Family is an essential part of my life. My husband and daughter live with me in Mumbai, and we bond with each other during the weekend. As for my extended family, I ensure to meet them once a year. Rest of the year, it is connecting over a phone call. Being from UP, or eastern UP, to be specific, my mother never had the opportunity to receive a good education. However, she fought for her children to get a good education and, most importantly, good values. So she has been my inspiration for life. I have also learned from my past experiences and mistakes. If I have managed to overcome my previous mistakes, I can surely take on any future obstacles.
Keeping boundaries is important, and so I believe in maintaining discipline. I do not believe in the line between work and personal life. I don't think there's much difference between the two and that line is almost a blur for me. Taking time off for yourself and your family is just as necessary as work. There was a time when I had to get out of the boundaries I had set for myself. Somehow I believed that I had to take care of everything. I thought that I have to give my 150% everything I do or look weak. Naturally, this did not make me happy.

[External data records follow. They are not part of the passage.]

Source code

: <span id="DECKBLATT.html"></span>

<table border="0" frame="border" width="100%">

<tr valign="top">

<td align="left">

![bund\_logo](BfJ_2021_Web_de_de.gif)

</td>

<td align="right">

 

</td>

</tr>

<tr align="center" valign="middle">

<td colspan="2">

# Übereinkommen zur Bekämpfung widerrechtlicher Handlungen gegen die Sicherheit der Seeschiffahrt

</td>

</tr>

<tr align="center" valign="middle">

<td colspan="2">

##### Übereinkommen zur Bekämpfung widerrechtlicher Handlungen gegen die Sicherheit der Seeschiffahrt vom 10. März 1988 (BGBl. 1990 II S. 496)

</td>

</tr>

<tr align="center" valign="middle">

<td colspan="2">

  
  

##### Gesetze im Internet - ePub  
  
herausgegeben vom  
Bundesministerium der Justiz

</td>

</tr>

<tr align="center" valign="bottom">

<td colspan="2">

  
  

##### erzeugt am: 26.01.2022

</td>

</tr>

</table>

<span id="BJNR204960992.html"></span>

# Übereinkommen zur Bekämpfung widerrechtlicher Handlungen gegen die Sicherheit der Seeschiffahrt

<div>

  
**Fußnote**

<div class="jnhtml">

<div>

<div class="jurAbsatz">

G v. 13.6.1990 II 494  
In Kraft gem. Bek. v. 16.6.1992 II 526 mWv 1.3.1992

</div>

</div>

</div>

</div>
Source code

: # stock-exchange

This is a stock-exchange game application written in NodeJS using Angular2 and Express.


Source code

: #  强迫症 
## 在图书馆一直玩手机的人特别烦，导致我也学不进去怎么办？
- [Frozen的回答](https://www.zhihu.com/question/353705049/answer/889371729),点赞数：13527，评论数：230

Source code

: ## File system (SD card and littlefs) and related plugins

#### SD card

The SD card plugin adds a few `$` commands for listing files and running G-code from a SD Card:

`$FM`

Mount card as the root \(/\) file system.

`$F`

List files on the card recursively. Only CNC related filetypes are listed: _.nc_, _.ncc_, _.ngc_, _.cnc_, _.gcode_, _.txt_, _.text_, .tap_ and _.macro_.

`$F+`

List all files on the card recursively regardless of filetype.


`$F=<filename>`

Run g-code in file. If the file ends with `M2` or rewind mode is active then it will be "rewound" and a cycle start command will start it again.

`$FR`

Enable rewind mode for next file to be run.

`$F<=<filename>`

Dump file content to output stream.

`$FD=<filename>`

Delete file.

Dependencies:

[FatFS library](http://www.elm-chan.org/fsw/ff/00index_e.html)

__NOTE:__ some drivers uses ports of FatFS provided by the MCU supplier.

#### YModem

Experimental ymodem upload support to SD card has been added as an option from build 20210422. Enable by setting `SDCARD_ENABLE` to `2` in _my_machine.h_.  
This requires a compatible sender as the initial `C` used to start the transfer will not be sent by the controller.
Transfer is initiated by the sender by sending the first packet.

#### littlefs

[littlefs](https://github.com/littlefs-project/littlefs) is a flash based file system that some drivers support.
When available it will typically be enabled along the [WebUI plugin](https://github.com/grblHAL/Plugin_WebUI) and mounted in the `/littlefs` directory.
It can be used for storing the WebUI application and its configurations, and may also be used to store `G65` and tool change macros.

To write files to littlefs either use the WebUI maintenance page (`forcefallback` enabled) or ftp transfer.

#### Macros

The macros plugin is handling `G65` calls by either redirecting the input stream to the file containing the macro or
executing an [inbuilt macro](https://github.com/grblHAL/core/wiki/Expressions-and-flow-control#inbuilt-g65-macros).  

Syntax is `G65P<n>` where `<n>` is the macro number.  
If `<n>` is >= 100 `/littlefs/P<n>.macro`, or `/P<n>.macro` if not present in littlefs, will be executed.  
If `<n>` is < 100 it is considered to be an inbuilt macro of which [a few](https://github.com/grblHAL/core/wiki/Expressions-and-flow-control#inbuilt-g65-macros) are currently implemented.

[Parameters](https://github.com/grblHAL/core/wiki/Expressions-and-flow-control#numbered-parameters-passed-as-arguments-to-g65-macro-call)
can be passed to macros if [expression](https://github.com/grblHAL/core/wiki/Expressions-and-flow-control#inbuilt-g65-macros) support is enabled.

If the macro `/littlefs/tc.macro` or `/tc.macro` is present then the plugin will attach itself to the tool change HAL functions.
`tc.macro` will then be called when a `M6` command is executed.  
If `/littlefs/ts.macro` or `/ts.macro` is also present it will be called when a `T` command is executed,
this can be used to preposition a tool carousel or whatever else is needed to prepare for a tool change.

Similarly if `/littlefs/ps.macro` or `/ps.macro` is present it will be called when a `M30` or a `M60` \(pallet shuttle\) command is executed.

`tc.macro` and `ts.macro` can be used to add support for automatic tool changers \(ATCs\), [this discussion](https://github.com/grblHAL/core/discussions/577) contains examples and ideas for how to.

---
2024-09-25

I had to get myself out of this box, and so, I did three things:
1. I read a lot. I did my post-graduation in psychology after 13 years of experience and learned more about human psyche which is helping me in my job as HR professionals.
2. Self-compassion: I suffered backache at the age of thirty. I realised that it wasn't physical rather I was mentally stressed, there was no me time, no self-compassion and hence my body felt unwell too. Once I changed my thoughts, way of life changed and the pain vanished.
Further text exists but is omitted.